* _Available data_:
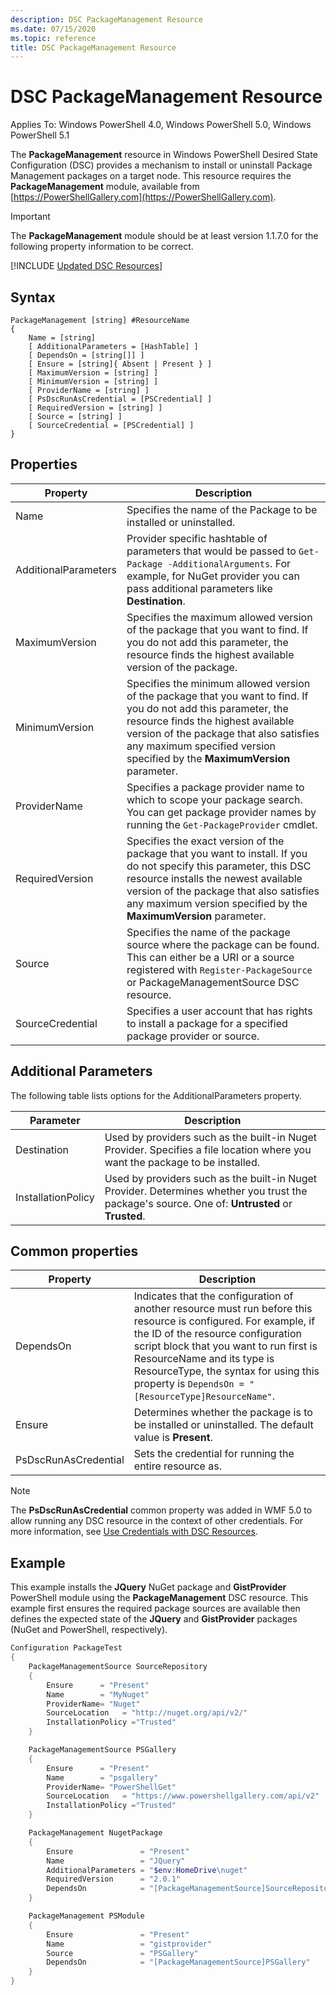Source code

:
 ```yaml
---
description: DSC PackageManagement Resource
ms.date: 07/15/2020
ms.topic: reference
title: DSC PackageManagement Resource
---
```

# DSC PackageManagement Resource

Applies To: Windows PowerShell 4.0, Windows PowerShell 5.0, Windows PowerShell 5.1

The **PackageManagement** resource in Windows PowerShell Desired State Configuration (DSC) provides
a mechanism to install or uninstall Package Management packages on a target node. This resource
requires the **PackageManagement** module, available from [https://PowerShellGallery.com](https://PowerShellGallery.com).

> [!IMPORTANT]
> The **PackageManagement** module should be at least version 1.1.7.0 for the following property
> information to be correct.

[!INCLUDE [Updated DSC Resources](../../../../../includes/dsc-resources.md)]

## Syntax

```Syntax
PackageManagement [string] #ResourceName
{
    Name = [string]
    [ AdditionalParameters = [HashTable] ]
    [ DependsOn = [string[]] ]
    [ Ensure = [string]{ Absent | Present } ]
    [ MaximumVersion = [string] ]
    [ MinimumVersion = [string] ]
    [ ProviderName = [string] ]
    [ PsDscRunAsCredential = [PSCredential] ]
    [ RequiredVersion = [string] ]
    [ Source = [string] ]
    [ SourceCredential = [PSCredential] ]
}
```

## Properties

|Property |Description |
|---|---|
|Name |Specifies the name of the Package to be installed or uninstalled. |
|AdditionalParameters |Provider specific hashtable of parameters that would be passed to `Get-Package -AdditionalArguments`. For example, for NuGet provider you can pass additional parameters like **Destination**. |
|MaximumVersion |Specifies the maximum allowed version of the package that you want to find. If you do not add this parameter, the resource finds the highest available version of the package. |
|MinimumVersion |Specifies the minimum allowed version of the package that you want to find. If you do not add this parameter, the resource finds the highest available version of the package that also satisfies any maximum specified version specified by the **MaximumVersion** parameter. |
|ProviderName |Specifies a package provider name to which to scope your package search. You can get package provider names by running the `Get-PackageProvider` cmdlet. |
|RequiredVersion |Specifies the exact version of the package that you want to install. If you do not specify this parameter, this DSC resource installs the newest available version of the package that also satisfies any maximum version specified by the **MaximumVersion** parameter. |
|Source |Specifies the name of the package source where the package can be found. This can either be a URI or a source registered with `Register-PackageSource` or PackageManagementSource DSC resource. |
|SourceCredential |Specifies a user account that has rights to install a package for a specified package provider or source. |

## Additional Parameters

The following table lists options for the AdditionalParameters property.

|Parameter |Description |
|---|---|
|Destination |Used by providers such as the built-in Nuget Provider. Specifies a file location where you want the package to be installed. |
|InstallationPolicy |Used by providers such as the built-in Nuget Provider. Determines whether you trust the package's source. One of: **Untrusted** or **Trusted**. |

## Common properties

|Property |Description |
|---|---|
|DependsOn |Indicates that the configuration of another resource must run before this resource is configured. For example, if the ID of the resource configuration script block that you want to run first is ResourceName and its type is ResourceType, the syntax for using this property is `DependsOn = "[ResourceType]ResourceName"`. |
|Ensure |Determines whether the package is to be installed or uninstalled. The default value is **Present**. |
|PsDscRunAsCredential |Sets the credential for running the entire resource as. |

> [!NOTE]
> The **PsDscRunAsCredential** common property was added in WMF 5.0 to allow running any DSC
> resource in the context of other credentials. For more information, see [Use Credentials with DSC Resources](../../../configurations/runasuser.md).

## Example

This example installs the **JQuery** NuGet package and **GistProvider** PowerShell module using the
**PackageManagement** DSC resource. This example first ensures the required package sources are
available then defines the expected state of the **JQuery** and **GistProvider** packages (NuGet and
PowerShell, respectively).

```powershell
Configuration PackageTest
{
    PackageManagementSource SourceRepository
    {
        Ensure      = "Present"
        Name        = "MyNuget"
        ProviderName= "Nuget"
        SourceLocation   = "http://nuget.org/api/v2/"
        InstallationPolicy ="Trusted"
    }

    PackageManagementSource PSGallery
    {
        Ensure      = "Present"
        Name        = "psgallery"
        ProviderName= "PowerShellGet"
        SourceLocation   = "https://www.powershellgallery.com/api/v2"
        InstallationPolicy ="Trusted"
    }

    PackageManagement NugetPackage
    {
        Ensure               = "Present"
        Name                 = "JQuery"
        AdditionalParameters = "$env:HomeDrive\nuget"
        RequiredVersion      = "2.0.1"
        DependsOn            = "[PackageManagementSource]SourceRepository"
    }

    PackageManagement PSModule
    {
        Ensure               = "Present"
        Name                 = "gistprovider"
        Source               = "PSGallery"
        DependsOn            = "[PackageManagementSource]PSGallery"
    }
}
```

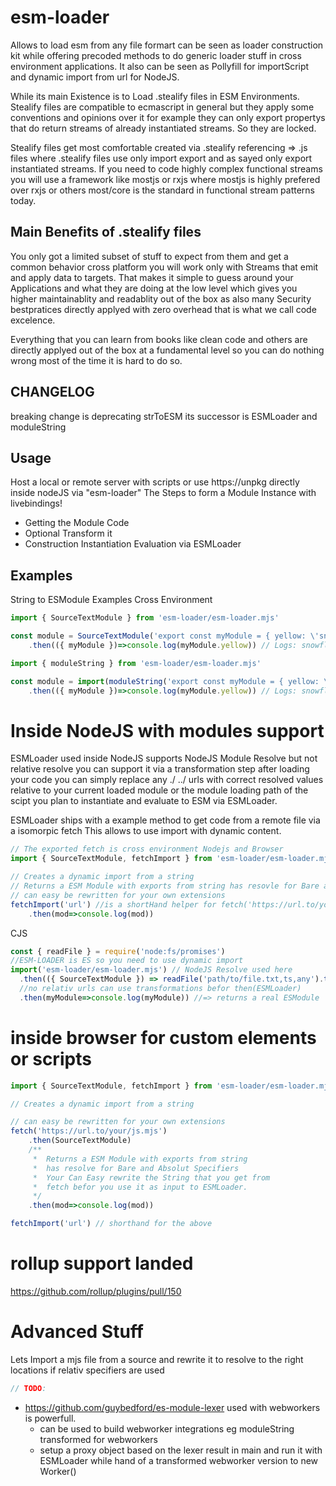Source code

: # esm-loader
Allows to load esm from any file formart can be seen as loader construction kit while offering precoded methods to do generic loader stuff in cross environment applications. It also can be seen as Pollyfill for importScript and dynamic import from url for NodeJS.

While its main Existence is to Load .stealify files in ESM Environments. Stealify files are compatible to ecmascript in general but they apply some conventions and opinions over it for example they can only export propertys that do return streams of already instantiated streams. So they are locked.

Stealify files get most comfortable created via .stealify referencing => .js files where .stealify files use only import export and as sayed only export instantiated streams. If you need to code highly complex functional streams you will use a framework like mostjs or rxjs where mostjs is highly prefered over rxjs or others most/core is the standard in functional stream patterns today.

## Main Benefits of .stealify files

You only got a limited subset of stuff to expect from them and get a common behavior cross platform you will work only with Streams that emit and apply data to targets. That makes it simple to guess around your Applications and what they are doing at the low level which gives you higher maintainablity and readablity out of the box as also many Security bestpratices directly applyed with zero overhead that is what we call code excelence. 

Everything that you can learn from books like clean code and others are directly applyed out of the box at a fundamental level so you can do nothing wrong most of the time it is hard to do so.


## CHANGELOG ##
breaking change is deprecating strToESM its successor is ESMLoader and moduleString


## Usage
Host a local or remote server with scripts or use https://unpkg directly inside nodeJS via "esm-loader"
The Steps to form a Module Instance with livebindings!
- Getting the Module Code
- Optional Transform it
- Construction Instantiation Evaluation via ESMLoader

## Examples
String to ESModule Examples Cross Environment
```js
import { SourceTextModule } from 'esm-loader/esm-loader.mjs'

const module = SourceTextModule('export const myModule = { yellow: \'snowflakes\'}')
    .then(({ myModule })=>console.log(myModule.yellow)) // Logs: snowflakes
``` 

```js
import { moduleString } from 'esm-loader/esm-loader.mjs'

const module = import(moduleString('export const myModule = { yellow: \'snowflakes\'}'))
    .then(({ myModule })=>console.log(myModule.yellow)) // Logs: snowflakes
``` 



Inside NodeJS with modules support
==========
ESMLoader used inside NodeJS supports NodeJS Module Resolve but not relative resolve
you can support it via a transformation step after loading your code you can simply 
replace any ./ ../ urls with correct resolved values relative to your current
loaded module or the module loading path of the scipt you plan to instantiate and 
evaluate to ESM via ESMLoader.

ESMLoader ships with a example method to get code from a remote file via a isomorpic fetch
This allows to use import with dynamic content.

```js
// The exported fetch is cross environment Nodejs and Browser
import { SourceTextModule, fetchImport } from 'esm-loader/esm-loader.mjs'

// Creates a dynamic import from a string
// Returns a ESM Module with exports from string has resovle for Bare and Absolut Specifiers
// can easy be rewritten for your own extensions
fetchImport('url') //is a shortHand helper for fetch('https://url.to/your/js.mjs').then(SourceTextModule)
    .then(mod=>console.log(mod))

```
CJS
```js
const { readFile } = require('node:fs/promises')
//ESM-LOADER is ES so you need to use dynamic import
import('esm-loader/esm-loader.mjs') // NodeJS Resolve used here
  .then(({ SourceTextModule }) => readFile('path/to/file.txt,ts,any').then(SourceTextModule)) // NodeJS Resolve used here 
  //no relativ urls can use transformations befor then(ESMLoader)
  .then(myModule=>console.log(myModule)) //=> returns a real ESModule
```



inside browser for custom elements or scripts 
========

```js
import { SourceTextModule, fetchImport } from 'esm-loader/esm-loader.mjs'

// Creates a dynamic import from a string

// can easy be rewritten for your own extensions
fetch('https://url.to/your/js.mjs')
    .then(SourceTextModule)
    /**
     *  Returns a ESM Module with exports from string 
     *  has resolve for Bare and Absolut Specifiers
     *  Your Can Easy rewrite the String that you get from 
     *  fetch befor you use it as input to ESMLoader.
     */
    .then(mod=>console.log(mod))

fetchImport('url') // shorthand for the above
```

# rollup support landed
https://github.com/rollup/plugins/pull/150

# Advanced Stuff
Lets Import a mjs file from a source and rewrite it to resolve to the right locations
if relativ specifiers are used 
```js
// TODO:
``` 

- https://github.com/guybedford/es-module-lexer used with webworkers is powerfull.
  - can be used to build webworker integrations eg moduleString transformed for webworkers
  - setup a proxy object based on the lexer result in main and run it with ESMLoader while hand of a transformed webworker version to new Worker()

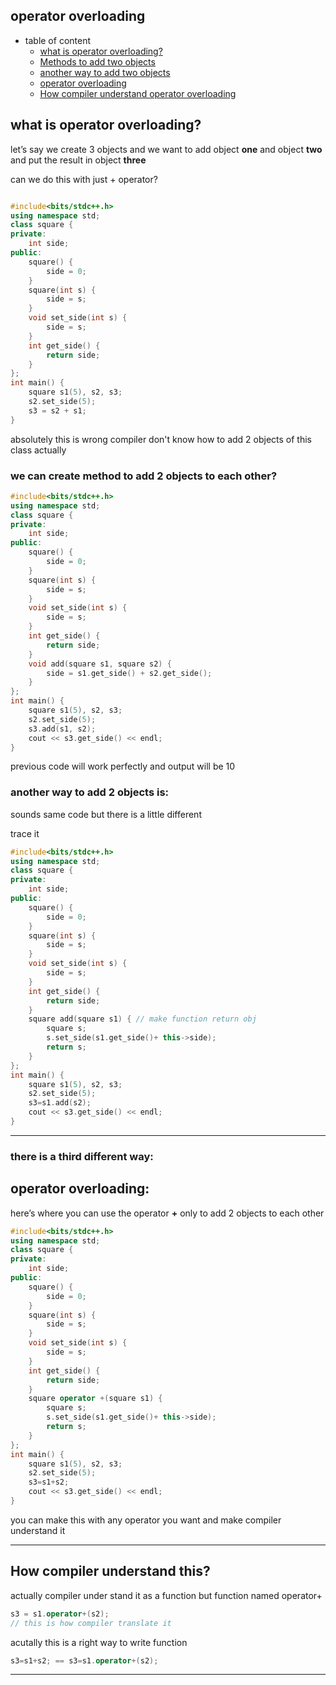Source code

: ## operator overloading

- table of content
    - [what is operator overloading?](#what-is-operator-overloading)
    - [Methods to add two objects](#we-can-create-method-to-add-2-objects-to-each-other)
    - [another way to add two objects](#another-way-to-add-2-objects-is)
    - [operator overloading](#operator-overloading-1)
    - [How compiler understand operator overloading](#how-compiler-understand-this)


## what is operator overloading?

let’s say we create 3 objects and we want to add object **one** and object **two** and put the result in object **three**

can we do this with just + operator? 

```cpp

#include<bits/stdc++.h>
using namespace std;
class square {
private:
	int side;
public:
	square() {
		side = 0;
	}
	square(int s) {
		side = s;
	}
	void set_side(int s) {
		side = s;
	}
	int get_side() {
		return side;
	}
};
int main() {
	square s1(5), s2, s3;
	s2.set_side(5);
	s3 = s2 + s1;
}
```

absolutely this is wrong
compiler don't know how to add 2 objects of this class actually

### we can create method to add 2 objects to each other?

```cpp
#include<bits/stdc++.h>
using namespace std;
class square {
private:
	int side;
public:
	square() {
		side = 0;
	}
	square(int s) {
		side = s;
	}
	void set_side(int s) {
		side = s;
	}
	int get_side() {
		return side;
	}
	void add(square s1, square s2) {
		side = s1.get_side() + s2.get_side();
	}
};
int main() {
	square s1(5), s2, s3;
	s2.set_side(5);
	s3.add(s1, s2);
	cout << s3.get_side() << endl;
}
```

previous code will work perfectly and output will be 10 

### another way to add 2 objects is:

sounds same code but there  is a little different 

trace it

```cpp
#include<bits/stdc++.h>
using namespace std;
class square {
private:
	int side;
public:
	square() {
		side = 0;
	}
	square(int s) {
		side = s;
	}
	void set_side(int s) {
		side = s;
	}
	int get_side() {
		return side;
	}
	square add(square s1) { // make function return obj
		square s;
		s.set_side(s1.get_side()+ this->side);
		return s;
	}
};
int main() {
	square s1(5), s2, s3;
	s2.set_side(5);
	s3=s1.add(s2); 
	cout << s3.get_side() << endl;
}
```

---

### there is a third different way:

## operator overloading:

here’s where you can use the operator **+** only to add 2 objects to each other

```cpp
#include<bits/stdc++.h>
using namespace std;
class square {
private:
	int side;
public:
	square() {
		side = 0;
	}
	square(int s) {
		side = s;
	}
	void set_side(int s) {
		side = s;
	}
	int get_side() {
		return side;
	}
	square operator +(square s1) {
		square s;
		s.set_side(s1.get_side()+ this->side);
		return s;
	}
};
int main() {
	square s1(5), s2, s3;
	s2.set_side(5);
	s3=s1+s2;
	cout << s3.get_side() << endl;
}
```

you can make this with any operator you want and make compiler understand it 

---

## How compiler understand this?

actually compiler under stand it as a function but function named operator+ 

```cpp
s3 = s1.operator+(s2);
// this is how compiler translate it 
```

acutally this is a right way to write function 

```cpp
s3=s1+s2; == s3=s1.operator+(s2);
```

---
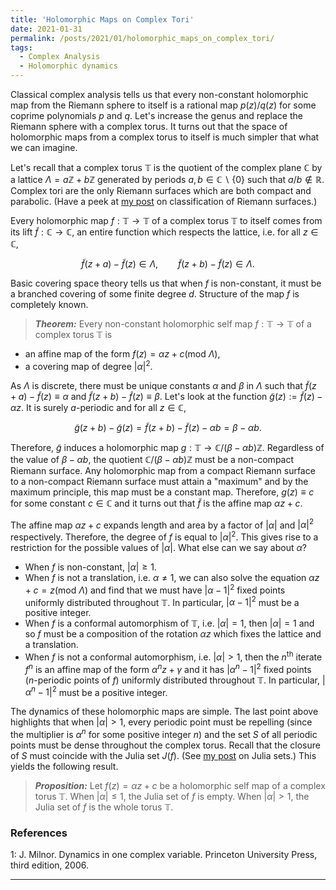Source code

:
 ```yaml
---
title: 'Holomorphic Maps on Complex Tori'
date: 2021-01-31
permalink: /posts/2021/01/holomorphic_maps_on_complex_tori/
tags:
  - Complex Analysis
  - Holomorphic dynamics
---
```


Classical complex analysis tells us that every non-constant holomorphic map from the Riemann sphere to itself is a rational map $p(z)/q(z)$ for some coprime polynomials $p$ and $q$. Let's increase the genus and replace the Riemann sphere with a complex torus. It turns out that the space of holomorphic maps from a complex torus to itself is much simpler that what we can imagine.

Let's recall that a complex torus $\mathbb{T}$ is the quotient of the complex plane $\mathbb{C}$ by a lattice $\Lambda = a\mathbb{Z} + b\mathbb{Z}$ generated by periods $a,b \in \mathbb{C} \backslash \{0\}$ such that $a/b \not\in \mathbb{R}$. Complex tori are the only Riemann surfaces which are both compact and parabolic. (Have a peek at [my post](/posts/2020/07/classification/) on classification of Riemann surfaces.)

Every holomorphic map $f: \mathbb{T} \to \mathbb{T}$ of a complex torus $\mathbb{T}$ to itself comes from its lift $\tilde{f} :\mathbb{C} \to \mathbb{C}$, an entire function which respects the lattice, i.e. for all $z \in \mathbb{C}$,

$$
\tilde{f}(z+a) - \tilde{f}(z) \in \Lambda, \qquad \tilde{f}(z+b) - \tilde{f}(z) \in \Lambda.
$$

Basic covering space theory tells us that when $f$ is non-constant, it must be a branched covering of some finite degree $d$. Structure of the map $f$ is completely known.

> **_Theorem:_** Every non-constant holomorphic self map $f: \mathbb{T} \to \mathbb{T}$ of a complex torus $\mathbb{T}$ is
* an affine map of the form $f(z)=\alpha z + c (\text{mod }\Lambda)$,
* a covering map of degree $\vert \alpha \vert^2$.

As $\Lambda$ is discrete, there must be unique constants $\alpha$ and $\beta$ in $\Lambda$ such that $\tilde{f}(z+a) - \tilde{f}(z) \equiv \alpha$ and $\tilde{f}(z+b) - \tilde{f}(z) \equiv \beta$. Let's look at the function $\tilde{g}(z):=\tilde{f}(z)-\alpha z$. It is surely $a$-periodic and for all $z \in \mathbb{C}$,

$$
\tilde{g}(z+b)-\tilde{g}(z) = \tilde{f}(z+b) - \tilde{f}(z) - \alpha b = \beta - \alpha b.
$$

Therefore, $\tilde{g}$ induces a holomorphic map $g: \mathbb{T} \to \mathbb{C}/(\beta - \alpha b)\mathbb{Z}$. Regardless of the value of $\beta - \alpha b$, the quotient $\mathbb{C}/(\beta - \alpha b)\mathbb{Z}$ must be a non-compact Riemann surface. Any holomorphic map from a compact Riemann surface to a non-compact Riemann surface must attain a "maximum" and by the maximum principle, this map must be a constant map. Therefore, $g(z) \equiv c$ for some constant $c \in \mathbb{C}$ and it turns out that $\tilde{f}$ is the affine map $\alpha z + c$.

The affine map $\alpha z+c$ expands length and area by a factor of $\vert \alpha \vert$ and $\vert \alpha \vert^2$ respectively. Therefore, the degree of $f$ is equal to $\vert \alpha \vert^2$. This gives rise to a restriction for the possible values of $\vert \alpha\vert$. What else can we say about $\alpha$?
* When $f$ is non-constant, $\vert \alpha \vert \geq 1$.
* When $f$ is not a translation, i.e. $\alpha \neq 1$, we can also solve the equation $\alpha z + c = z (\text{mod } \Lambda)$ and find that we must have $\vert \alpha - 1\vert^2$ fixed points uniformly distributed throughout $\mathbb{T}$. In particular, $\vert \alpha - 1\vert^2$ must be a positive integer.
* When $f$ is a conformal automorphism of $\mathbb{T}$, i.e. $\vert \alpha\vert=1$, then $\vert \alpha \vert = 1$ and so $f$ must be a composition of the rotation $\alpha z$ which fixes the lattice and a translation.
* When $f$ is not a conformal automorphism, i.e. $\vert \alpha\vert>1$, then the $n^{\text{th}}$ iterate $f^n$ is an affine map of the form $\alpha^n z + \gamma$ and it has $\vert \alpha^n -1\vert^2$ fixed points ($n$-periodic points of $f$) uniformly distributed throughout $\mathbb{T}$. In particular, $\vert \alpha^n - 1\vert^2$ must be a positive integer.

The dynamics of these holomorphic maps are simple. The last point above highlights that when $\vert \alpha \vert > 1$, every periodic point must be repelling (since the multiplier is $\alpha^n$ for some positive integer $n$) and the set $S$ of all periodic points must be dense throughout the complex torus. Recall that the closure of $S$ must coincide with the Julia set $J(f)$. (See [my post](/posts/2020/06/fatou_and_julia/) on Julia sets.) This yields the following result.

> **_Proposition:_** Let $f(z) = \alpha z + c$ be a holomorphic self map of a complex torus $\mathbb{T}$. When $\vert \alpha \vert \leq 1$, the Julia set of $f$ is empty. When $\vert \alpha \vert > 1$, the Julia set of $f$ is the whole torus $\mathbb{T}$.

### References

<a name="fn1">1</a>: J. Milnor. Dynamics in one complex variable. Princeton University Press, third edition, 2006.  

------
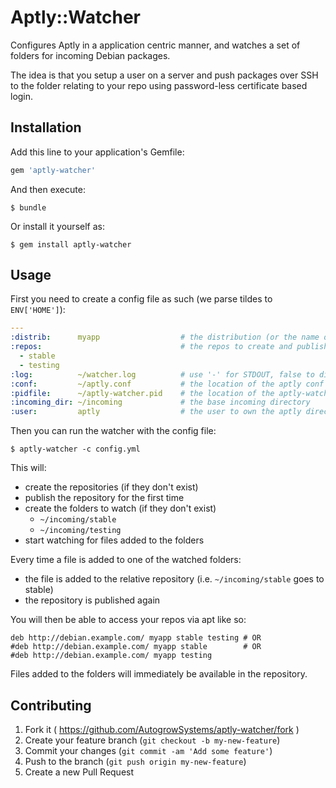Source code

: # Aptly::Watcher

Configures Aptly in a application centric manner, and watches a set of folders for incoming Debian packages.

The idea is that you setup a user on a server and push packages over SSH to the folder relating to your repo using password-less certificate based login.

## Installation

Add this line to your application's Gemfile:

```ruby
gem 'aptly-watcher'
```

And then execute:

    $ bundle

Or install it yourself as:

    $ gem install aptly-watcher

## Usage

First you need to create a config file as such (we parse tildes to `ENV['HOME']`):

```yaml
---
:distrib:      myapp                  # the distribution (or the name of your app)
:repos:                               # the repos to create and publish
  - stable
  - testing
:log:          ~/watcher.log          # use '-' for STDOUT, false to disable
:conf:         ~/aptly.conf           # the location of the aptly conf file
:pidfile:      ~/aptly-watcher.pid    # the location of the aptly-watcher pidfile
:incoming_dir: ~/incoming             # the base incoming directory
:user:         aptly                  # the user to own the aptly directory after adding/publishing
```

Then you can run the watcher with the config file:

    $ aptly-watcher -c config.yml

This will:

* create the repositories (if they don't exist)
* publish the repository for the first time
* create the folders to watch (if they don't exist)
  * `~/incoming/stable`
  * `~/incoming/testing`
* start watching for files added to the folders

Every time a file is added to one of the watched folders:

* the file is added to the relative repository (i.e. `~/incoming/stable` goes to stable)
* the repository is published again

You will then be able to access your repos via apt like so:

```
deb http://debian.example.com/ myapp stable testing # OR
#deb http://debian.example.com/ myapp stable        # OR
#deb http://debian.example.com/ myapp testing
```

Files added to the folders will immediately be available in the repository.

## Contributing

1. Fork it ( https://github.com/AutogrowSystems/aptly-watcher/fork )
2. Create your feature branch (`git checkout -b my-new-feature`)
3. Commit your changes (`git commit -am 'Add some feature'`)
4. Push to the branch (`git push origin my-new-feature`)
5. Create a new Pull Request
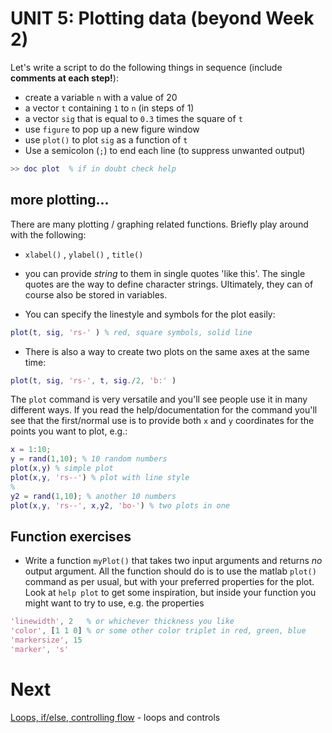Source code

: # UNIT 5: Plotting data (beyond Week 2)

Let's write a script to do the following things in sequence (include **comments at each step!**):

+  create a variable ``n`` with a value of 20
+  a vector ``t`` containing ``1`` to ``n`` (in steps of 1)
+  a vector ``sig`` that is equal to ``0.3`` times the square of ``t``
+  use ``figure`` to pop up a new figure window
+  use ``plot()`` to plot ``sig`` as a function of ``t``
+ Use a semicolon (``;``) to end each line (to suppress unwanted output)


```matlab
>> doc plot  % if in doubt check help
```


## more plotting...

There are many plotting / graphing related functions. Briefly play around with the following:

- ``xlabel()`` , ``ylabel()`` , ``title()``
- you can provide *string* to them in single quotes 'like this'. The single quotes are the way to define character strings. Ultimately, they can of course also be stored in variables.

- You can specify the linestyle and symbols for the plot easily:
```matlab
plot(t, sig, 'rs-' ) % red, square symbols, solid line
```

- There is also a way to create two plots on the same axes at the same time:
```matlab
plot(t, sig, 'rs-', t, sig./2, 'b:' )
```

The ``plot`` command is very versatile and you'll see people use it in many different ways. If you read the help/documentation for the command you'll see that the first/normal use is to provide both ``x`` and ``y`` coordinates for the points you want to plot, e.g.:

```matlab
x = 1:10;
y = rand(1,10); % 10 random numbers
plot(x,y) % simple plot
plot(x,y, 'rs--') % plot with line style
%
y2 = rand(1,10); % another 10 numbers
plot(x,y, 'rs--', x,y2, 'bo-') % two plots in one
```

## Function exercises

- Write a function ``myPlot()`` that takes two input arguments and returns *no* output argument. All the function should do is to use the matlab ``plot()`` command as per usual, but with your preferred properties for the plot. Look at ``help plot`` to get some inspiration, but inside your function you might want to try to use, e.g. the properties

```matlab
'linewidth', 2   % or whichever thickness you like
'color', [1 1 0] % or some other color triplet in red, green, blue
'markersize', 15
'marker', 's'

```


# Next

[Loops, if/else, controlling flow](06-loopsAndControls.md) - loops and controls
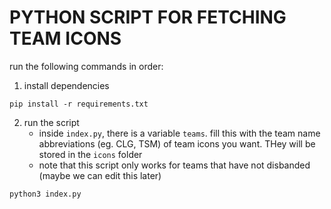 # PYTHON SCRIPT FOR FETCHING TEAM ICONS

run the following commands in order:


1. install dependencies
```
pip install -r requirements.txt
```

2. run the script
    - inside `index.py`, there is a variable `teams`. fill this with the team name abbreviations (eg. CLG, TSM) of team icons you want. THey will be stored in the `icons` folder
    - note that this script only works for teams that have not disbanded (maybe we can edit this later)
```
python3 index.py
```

* _About this exercise_: Filter the entries by the string "testing" and copy each matching line.

* _Answer box_:
  - testing
  * `~/incoming/testing`
deb http://debian.example.com/ myapp stable testing # OR
#deb http://debian.example.com/ myapp testing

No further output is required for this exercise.